Task input >>

******

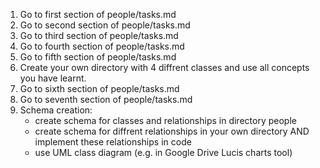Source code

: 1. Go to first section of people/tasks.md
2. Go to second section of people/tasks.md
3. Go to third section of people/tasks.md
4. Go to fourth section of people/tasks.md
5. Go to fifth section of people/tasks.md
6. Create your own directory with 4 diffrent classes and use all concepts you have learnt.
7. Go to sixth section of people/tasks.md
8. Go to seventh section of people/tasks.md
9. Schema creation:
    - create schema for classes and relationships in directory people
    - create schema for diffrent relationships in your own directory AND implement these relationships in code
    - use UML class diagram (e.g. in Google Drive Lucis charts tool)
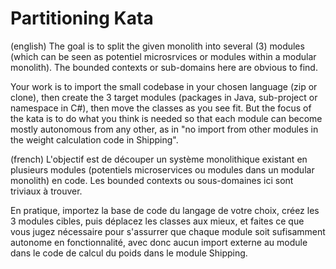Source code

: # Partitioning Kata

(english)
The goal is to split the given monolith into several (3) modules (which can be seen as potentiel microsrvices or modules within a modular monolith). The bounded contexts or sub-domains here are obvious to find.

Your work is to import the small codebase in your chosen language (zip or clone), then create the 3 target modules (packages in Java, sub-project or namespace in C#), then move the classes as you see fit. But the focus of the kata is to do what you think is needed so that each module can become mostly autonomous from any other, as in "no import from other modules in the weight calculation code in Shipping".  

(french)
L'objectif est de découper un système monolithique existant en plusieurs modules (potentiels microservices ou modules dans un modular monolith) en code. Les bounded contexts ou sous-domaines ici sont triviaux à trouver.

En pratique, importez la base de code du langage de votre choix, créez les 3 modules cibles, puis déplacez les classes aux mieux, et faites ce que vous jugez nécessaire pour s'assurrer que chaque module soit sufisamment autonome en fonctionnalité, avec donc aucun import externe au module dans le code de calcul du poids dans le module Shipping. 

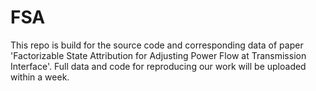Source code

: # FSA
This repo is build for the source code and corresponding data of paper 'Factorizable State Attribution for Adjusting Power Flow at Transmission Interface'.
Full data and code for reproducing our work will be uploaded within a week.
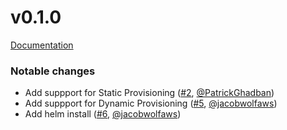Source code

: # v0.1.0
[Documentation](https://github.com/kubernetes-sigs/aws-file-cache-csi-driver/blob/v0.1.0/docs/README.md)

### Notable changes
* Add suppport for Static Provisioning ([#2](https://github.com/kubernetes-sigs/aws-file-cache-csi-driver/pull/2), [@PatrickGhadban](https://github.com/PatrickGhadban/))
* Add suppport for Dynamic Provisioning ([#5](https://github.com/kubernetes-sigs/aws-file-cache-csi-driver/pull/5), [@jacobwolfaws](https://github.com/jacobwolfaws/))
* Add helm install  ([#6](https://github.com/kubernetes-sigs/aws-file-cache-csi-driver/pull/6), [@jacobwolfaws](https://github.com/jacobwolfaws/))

******

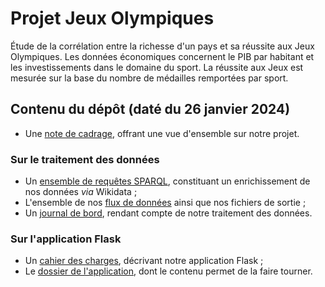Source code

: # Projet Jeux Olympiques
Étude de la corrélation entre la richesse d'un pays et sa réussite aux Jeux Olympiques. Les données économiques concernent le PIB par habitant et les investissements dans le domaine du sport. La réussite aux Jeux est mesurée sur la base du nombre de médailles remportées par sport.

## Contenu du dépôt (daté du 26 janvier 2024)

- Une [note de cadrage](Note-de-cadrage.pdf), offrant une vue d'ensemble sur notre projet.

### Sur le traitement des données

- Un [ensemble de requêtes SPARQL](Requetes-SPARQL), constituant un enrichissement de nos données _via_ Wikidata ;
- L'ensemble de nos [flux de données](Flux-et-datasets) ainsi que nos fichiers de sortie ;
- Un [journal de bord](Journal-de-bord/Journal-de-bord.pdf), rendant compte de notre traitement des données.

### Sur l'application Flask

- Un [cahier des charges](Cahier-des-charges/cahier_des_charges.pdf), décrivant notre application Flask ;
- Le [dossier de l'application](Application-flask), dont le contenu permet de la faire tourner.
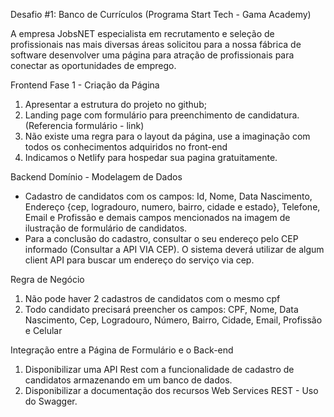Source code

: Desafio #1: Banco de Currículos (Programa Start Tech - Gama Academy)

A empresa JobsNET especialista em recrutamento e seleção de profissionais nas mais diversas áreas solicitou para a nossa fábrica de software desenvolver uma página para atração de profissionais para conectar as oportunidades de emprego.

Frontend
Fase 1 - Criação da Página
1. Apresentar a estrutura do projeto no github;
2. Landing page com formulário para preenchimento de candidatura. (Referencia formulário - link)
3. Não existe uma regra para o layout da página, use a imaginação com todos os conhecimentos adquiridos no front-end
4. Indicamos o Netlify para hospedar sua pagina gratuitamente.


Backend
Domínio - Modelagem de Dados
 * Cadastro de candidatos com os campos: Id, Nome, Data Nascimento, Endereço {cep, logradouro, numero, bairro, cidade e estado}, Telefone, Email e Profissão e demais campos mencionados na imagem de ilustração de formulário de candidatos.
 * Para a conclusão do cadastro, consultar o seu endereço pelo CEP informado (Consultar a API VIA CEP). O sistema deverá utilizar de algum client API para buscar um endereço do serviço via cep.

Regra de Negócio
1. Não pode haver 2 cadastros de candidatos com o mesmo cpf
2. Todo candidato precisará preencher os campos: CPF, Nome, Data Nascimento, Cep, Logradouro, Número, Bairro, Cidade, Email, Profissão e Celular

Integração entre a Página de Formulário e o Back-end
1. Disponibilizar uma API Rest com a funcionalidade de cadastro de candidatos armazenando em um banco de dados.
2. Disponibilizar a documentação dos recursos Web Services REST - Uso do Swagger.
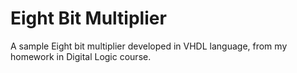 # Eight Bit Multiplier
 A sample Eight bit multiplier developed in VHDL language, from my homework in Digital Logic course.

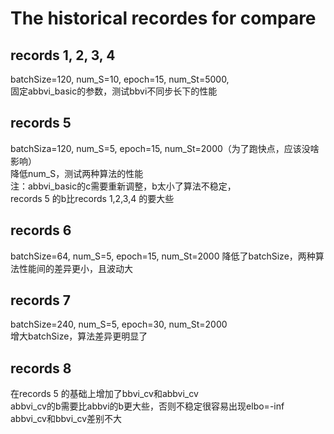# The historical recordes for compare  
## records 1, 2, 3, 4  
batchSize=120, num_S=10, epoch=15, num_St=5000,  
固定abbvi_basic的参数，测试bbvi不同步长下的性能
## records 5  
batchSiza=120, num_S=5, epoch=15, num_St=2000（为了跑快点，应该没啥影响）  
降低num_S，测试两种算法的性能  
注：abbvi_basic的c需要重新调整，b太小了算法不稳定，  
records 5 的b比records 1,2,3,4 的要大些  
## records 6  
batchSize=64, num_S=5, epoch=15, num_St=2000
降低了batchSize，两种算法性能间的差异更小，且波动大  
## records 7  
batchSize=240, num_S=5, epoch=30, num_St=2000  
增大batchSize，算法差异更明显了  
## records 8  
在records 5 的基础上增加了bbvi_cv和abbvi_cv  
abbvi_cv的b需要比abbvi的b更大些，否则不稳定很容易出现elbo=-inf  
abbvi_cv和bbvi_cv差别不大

******

Exercise description >> Lines above with the string "directory" need to be found and copied.

Result of this exercise >>
6. Create your own directory with 4 diffrent classes and use all concepts you have learnt.
    - create schema for classes and relationships in directory people
    - create schema for diffrent relationships in your own directory AND implement these relationships in code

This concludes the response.